She let her hand fall and she sighed, “Not yet.” She turned and waved her hand and a tall silver goblet lifted off a trestle table and floated into her reach. She took a deep swallow of what smelled like wine and then bowed her head.
The sight of the goblet maddened him even though wine was forbidden. He nearly tried grasping it from her hand, but knew that would be very foolish. The full reek of magic was gone, but some of it lingered, poisonously clinging to her skin.
“What other memories? What have you seen recently?”
Exeres bowed his head, trying to wrestle his thoughts under control. He tried to summon up a spark of Earth magic, but he could not. It was as if the magic was a blanket and she stood on it, preventing him from lifting it.
“Don’t try that, Exeres,” she said with a mocking smile. “The magic will not obey you when I am near. Tell me another vision. What else have you seen?” She took another deep swallow.
He squeezed his eyes shut, unable to bear watching her throat bulge as she drank. “When I came to Landmoor and saw the mists around it, I…I felt like I had seen it before. A city in the clouds.”
“A city in the clouds,” she answered and her robes swished.
He opened his eye and saw her back to him, head bowed in thought.
“Who is she?” Exeres asked again, taking a cautious step forward. “The woman in the cage? Will you tell me nothing?”
Miestri turned, her smile belying the glint in her eyes. “You truly wish to know?” She offered the goblet finally.
Exeres bit his lip and waved it away. “Just a little water. Please.”
“Then tell me what I wish to know.” She lowered the full cowl of her robe, letting her midnight hair spill down past her shoulders. She was the most beautiful and frightening creature he had ever seen in his life. “Where did you get your Druid’s Eye?”
“I was born with it.”
“Did your father work any magic that caused it?”
Exeres shrugged. “I…I do not know. He taught me to be a Zerite. He was one himself.”
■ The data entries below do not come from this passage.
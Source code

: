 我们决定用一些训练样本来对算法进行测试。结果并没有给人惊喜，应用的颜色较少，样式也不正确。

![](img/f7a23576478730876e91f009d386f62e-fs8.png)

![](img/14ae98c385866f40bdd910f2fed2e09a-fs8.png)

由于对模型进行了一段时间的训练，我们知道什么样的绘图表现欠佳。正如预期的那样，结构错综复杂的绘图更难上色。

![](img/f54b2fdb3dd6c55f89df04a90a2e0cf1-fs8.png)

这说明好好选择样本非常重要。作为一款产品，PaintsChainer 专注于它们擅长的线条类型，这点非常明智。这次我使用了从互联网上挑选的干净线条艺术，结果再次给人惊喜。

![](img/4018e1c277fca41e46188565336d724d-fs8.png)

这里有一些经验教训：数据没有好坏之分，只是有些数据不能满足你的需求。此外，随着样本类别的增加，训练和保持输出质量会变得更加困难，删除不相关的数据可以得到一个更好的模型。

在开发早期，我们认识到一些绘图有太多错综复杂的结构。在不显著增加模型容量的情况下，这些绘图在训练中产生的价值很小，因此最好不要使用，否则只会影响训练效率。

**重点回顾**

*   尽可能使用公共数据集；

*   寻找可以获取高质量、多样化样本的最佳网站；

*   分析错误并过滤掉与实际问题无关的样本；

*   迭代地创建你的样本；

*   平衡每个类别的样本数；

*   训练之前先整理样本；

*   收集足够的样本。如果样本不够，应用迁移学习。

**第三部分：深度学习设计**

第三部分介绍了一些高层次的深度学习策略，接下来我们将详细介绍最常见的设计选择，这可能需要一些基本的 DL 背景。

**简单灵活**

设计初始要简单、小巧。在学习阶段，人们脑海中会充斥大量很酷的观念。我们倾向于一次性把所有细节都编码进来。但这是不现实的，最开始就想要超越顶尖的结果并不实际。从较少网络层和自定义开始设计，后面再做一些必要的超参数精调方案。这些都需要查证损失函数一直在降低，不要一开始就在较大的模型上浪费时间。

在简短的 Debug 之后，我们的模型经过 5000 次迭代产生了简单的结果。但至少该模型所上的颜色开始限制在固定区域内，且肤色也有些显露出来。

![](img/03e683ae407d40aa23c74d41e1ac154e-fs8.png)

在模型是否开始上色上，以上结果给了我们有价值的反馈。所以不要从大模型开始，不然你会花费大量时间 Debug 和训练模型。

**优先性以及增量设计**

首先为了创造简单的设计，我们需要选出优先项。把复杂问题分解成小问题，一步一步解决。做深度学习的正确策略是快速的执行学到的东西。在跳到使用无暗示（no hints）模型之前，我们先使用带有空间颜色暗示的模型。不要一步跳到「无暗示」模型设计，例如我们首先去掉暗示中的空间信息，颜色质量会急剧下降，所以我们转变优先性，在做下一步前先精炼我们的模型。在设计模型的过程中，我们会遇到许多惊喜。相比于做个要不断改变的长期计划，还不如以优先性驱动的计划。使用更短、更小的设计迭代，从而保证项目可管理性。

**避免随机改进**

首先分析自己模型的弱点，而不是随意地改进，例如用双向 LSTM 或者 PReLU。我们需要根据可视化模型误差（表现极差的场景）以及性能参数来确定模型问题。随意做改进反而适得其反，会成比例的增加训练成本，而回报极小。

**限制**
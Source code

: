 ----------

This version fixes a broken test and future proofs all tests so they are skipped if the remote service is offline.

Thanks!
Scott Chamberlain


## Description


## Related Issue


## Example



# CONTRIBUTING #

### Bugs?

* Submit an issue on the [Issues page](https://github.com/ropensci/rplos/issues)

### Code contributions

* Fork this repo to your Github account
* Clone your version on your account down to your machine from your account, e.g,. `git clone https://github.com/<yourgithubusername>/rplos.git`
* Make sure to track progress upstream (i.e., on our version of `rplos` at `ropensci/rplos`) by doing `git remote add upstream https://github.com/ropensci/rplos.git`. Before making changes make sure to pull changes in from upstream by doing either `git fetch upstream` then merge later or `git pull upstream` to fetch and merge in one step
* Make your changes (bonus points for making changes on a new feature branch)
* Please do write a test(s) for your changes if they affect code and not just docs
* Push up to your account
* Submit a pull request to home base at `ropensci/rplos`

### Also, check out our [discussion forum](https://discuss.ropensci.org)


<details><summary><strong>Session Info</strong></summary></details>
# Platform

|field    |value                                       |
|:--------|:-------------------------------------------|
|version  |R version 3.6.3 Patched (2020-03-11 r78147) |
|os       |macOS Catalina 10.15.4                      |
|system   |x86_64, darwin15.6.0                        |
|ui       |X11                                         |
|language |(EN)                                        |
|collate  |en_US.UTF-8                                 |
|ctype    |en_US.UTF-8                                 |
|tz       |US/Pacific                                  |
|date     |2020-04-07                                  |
“Your mother? She was Shae? From where?”
He nodded, his jaw tightening. “I never knew her. Not even as a little child. I have been cursed with this eye all my life. I see things that I do not understand. I have dreams I can never know the meaning of. “
“You are young,” Miestri said.
“They have brought me nothing but pain.”
“You would rather be rid of them?”
He frowned, not liking the sound of the implications in her voice. “I would…I would rather have been born whole.”
She set the goblet on the floor. “Sit with me,” she ordered, gathering her robes as she sat on the dark carpet. Exeres watched her warily and then sat on the furthest edge.
A smile lit her face. She seemed amused by that. “You are more dangerous now than you were before,” she said. “Lord Ballinaire will want you dead if he fears you can harm him. So will Commander Phollen.”
“Me?”
She set the goblet half-filled with wine between them. Exeres saw the residue around the rim and wrinkled his nose. A little sip from the waterfall would be so delightful. He didn’t care how muddied the waters were.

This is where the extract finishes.